Oh the battery life....
Please God let them have improved the battery life.
What's the point of all that functionality when it stops working two thirds of the way through the day due to a dead battery?
The 8GB version of Nokia's N95 3G phone - sorry, "multimedia computer" - has begun making its way out of the Finnish phone giant's factories and onto store shelves, the company claimed today. Nokia N95 8GB Nokia's N95 8GB: back in black The new model represents not only the addition of four more gigabytes of storage to …
Just a few corrections:
1) The A-GPS feature is available to all N95 owners, not just the ones with the N95-8Gb. this feature was enable with a firmware update 12.0.0.13+. It works quite well: I find the fix time dropped from 2 minutes (yes really) to 20 seconds or so.
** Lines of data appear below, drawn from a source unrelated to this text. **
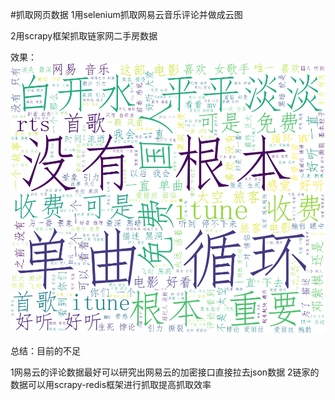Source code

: #抓取网页数据
1用selenium抓取网易云音乐评论并做成云图  

2用scrapy框架抓取链家网二手房数据  

效果：
![image](https://github.com/nanmuyao/netbean/blob/master/spiders/netBeanMusic.png)

总结：目前的不足  

1网易云的评论数据最好可以研究出网易云的加密接口直接拉去json数据
2链家的数据可以用scrapy-redis框架进行抓取提高抓取效率
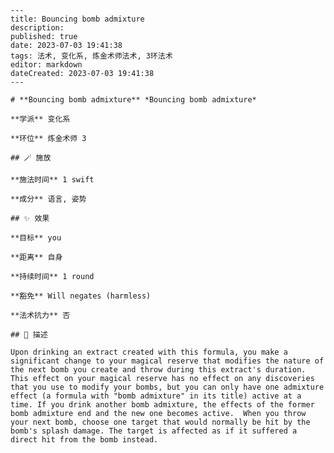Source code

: 
    ---
    title: Bouncing bomb admixture
    description: 
    published: true
    date: 2023-07-03 19:41:38
    tags: 法术, 变化系, 炼金术师法术, 3环法术
    editor: markdown
    dateCreated: 2023-07-03 19:41:38
    ---

    # **Bouncing bomb admixture** *Bouncing bomb admixture*

    **学派** 变化系 

    **环位** 炼金术师 3

    ## 🪄 施放

    **施法时间** 1 swift

    **成分** 语言, 姿势

    ## ✨ 效果 

    **目标** you 

    **距离** 自身  

    **持续时间** 1 round 

    **豁免** Will negates (harmless)

    **法术抗力** 否

    ## 📖 描述

    Upon drinking an extract created with this formula, you make a significant change to your magical reserve that modifies the nature of the next bomb you create and throw during this extract's duration. This effect on your magical reserve has no effect on any discoveries that you use to modify your bombs, but you can only have one admixture effect (a formula with "bomb admixture" in its title) active at a time. If you drink another bomb admixture, the effects of the former bomb admixture end and the new one becomes active.  When you throw your next bomb, choose one target that would normally be hit by the bomb's splash damage. The target is affected as if it suffered a direct hit from the bomb instead.
    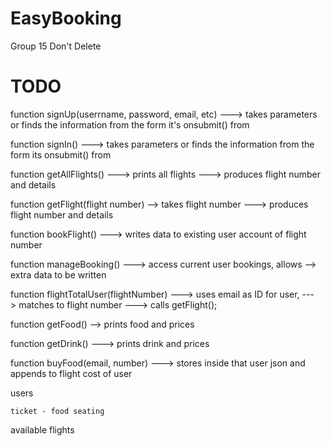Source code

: # EasyBooking
Group 15 
Don't Delete

# TODO

function signUp(userrname, password, email, etc) ---> takes parameters or finds the information from the form it's onsubmit() from

function signIn() ---> takes parameters or finds the information from the form its onsubmit() from 

function getAllFlights() ---> prints all flights ---> produces flight number and details

function getFlight(flight number) --> takes flight number ---> produces flight number and details

function bookFlight() ---> writes data to existing user account of flight number

function manageBooking() ---> access current user bookings, allows --> extra data to be written

function flightTotalUser(flightNumber) ---> uses email as ID for user, ---> matches to flight number ---> calls getFlight();

function getFood() --> prints food and prices

function getDrink() ---> prints drink and prices

function buyFood(email, number) ---> stores inside that user json and appends to flight cost of user


users

    ticket - food seating


available flights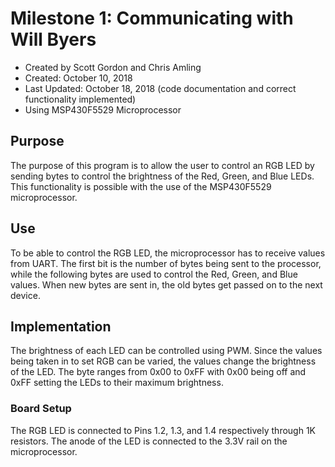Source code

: # Milestone 1: Communicating with Will Byers
- Created by Scott Gordon and Chris Amling
- Created: October 10, 2018
- Last Updated: October 18, 2018 (code documentation and correct functionality implemented)
- Using MSP430F5529 Microprocessor
## Purpose
The purpose of this program is to allow the user to control an RGB LED by sending bytes to control the brightness of the Red, Green, and Blue LEDs. This functionality is possible with the use of the MSP430F5529 microprocessor.
## Use
To be able to control the RGB LED, the microprocessor has to receive values from UART. The first bit is the number of bytes being sent to the processor, while the following bytes are used to control the Red, Green, and Blue values. When new bytes are sent in, the old bytes get passed on to the next device.
## Implementation
The brightness of each LED can be controlled using PWM. Since the values being taken in to set RGB can be varied, the values change the brightness of the LED. The byte ranges from 0x00 to 0xFF with 0x00 being off and 0xFF setting the LEDs to their maximum brightness.
### Board Setup
The RGB LED is connected to Pins 1.2, 1.3, and 1.4 respectively through 1K resistors. The anode of the LED is connected to the 3.3V rail on the microprocessor.
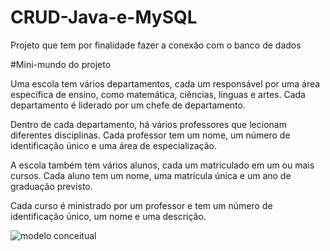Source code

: # CRUD-Java-e-MySQL
 Projeto que tem por finalidade fazer a conexão com o banco de dados

 #Mini-mundo do projeto

 Uma escola tem vários departamentos, cada um responsável por uma área específica de ensino, como matemática, ciências, línguas e artes. Cada departamento é liderado por um chefe de departamento.

Dentro de cada departamento, há vários professores que lecionam diferentes disciplinas. Cada professor tem um nome, um número de identificação único e uma área de especialização.

A escola também tem vários alunos, cada um matriculado em um ou mais cursos. Cada aluno tem um nome, uma matrícula única e um ano de graduação previsto.

Cada curso é ministrado por um professor e tem um número de identificação único, um nome e uma descrição.

![modelo conceitual](Aula10/modelo-conceitual.png)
2) The original N95 never had 4Gb of memory. It has 160mb of internal memory with the possibility of addressing upto 4Gb of memory using a microSD-HC card. On the N95-8Gb, this memory slot is removed to give space for the internal memory. So this model in truth adds 8Gb to the older model.
regards, Phil
Well said Mr. Radley. Battery life is truly terrible. Plus the satnav is a bit rubbish too. The GPS doesn't work through the car windscreen unless the phone is flat on the dashboard at which point you can't see the screen.
It's a real disappointment. It promised so much and delivered so little. Unfortunately I signed up for an 18 month contract. What a pillock I am.
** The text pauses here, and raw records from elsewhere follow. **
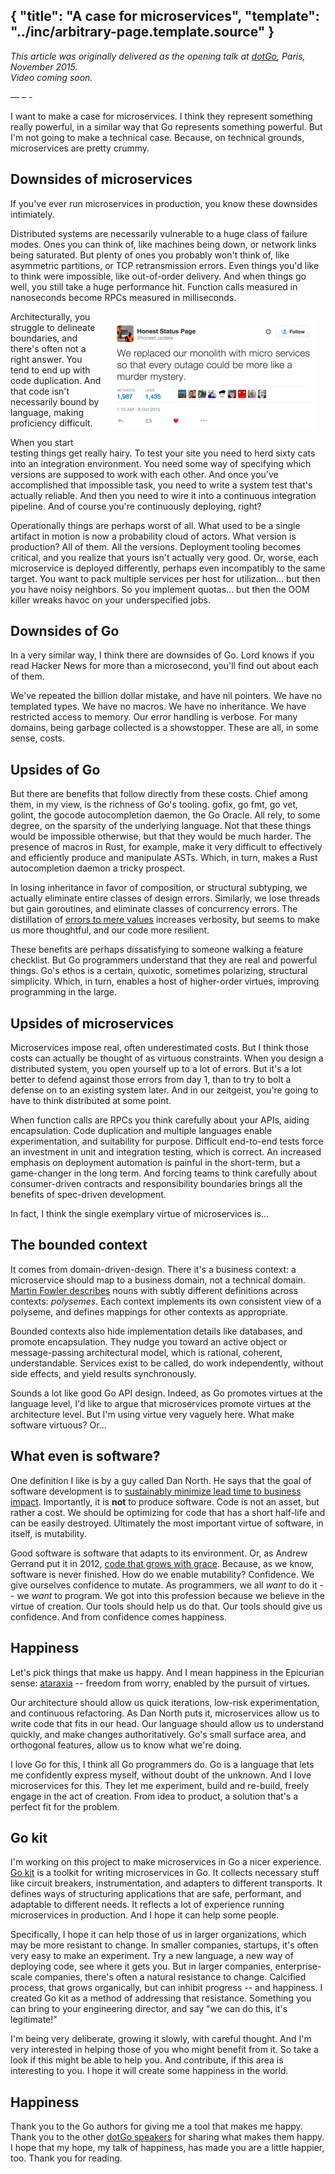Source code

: {
	"title": "A case for microservices",
	"template": "../inc/arbitrary-page.template.source"
}
---

_This article was originally delivered as the opening talk at [dotGo](http://dotgo.eu), Paris, November 2015. <br/> Video coming soon._

&mdash;&nbsp;&ndash;&nbsp;-

I want to make a case for microservices.
I think they represent something really powerful, in a similar way that Go represents something powerful.
But I'm not going to make a technical case.
Because, on technical grounds, microservices are pretty crummy.

## Downsides of microservices

If you've ever run microservices in production, you know these downsides intimiately.

Distributed systems are necessarily vulnerable to a huge class of failure modes.
Ones you can think of, like machines being down, or network links being saturated.
But plenty of ones you probably won't think of, like asymmetric partitions, or TCP retransmission errors.
Even things you'd like to think were impossible, like out-of-order delivery.
And when things go well, you still take a huge performance hit.
Function calls measured in nanoseconds become RPCs measured in milliseconds.

<a href="https://twitter.com/honest_update/status/651897353889259520">
 <img src="murder-mystery.png" width=327 height=174 alt="A microservices murder mystery" style="float: right; margin: 15px;" />
</a>

Architecturally, you struggle to delineate boundaries, and there's often not a right answer.
You tend to end up with code duplication.
And that code isn't necessarily bound by language, making proficiency difficult.

When you start testing things get really hairy.
To test your site you need to herd sixty cats into an integration environment.
You need some way of specifying which versions are supposed to work with each other.
And once you've accomplished that impossible task, you need to write a system test that's actually reliable.
And then you need to wire it into a continuous integration pipeline.
And of course you're continuously deploying, right?

Operationally things are perhaps worst of all.
What used to be a single artifact in motion is now a probability cloud of actors.
What version is production? All of them. All the versions.
Deployment tooling becomes critical, and you realize that yours isn't actually very good.
Or, worse, each microservice is deployed differently, perhaps even incompatibly to the same target.
You want to pack multiple services per host for utilization... but then you have noisy neighbors.
So you implement quotas... but then the OOM killer wreaks havoc on your underspecified jobs.

## Downsides of Go

In a very similar way, I think there are downsides of Go.
Lord knows if you read Hacker News for more than a microsecond, you'll find out about each of them.

We've repeated the billion dollar mistake, and have nil pointers.
We have no templated types.
We have no macros.
We have no inheritance.
We have restricted access to memory.
Our error handling is verbose.
For many domains, being garbage collected is a showstopper.
These are all, in some sense, costs.

## Upsides of Go

But there are benefits that follow directly from these costs.
Chief among them, in my view, is the richness of Go's tooling.
gofix, go fmt, go vet, golint, the gocode autocompletion daemon, the Go Oracle.
All rely, to some degree, on the sparsity of the underlying language.
Not that these things would be impossible otherwise, but that they would be much harder.
The presence of macros in Rust, for example, make it very difficult to effectively and efficiently produce and manipulate ASTs.
Which, in turn, makes a Rust autocompletion daemon a tricky prospect.

In losing inheritance in favor of composition, or structural subtyping, we actually eliminate entire classes of design errors.
Similarly, we lose threads but gain goroutines, and eliminate classes of concurrency errors.
The distillation of [errors to mere values](https://blog.golang.org/errors-are-values) increases verbosity, but seems to make us more thoughtful, and our code more resilient.

These benefits are perhaps dissatisfying to someone walking a feature checklist.
But Go programmers understand that they are real and powerful things.
Go's ethos is a certain, quixotic, sometimes polarizing, structural simplicity.
Which, in turn, enables a host of higher-order virtues, improving programming in the large.

## Upsides of microservices

Microservices impose real, often underestimated costs.
But I think those costs can actually be thought of as virtuous constraints.
When you design a distributed system, you open yourself up to a lot of errors.
But it's a lot better to defend against those errors from day 1, than to try to bolt a defense on to an existing system later.
And in our zeitgeist, you're going to have to think distributed at some point.

When function calls are RPCs you think carefully about your APIs, aiding encapsulation.
Code duplication and multiple languages enable experimentation, and suitability for purpose.
Difficult end-to-end tests force an investment in unit and integration testing, which is correct.
An increased emphasis on deployment automation is painful in the short-term, but a game-changer in the long term.
And forcing teams to think carefully about consumer-driven contracts and responsibility boundaries brings all the benefits of spec-driven development.

In fact, I think the single exemplary virtue of microservices is...

## The bounded context

It comes from domain-driven-design.
There it's a business context: a microservice should map to a business domain, not a technical domain.
[Martin Fowler describes](http://martinfowler.com/bliki/BoundedContext.html) nouns with subtly different definitions across contexts: _polysemes_.
Each context implements its own consistent view of a polyseme, and defines mappings for other contexts as appropriate.

Bounded contexts also hide implementation details like databases, and promote encapsulation.
They nudge you toward an active object or message-passing architectural model, which is rational, coherent, understandable.
Services exist to be called, do work independently, without side effects, and yield results synchronously.

Sounds a lot like good Go API design.
Indeed, as Go promotes virtues at the language level, I'd like to argue that microservices promote virtues at the architecture level.
But I'm using virtue very vaguely here.
What make software virtuous?
Or...

## What even is software?

One definition I like is by a guy called Dan North.
He says that the goal of software development is to [sustainably minimize lead time to business impact](http://www.infoq.com/presentations/microservices-replaceability-consistency).
Importantly, it is **not** to produce software.
Code is not an asset, but rather a cost.
We should be optimizing for code that has a short half-life and can be easily destroyed.
Ultimately the most important virtue of software, in itself, is mutability.

Good software is software that adapts to its environment.
Or, as Andrew Gerrand put it in 2012, [code that grows with grace](https://talks.golang.org/2012/chat.slide#1).
Because, as we know, software is never finished.
How do we enable mutability?
Confidence.
We give ourselves confidence to mutate.
As programmers, we all _want_ to do it -- we _want_ to program.
We got into this profession because we believe in the virtue of creation.
Our tools should help us do that.
Our tools should give us confidence.
And from confidence comes happiness.

## Happiness

Let's pick things that make us happy.
And I mean happiness in the Epicurian sense: [ataraxia](https://en.wikipedia.org/wiki/Ataraxia) -- freedom from worry, enabled by the pursuit of virtues.

Our architecture should allow us quick iterations, low-risk experimentation, and continuous refactoring.
As Dan North puts it, microservices allow us to write code that fits in our head.
Our language should allow us to understand quickly, and make changes authoritatively.
Go's small surface area, and orthogonal features, allow us to know what we're doing.

I love Go for this, I think all Go programmers do.
Go is a language that lets me confidently express myself, without doubt of the unknown.
And I love microservices for this.
They let me experiment, build and re-build, freely engage in the act of creation.
From idea to product, a solution that's a perfect fit for the problem.

## Go kit

I'm working on this project to make microservices in Go a nicer experience.
[Go kit](https://gokit.io) is a toolkit for writing microservices in Go.
It collects necessary stuff like circuit breakers, instrumentation, and adapters to different transports.
It defines ways of structuring applications that are safe, performant, and adaptable to different needs.
It reflects a lot of experience running microservices in production.
And I hope it can help some people.

Specifically, I hope it can help those of us in larger organizations, which may be more resistant to change.
In smaller companies, startups, it's often very easy to make an experiment.
Try a new language, a new way of deploying code, see where it gets you.
But in larger companies, enterprise-scale companies, there's often a natural resistance to change.
Calcified process, that grows organically, but can inhibit progress -- and happiness.
I created Go kit as a method of addressing that resistance.
Something you can bring to your engineering director, and say "we can do this, it's legitimate!"

I'm being very deliberate, growing it slowly, with careful thought.
And I'm very interested in helping those of you who might benefit from it.
So take a look if this might be able to help you.
And contribute, if this area is interesting to you.
I hope it will create some happiness in the world.

## Happiness

Thank you to the Go authors for giving me a tool that makes me happy.
Thank you to the other [dotGo speakers](http://dotgo.eu) for sharing what makes them happy.
I hope that my hope, my talk of happiness, has made you are a little happier, too.
Thank you for reading.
2 minutes to lock on to GPS?
You lucky, lucky thing! I took the N95 on a walk through open countryside and it managed a lock after no less than 20 minutes!
By lock, I mean sort of lock - it placed me 200m from my actual position on the wrong side of the Grand Union Canal, but that's practically USAF levels of precision.
It *might* have got better recently, but since I don't have a Windows box I can't update my uberbrick to something more useful than a paperweight.
Still, only three weeks until the iPhone after which the temptation to reaquaint the N95 with the Grand Union Canal might just become overwhelming.
I'm afraid the iPhone makes the N95 and Symbian look silly. Symbian have created the most unpleasant development platform known to man (NewLC anybody), all in the name of efficiency, but the iPhone, which just runs a (not even particularly efficient) version of UNIX blows it out of the water running on essentially similar hardware.
Using the N95 is painful - everything is just so slow to respond - whereas on the iPhone, even with it's sophisticated NeXT derived Display Postscript display technology, manages to feel completely smooth. It's not clear to me whether Apple are doing something very clever, or Symbian are doing something very wrong, but either way, they're not just in a different league, they're not even playing the same game.
I just wish Apple would open up the iPhone up to third party developers - then we could finally consign Symbian to the bit-bucket of history where it belongs.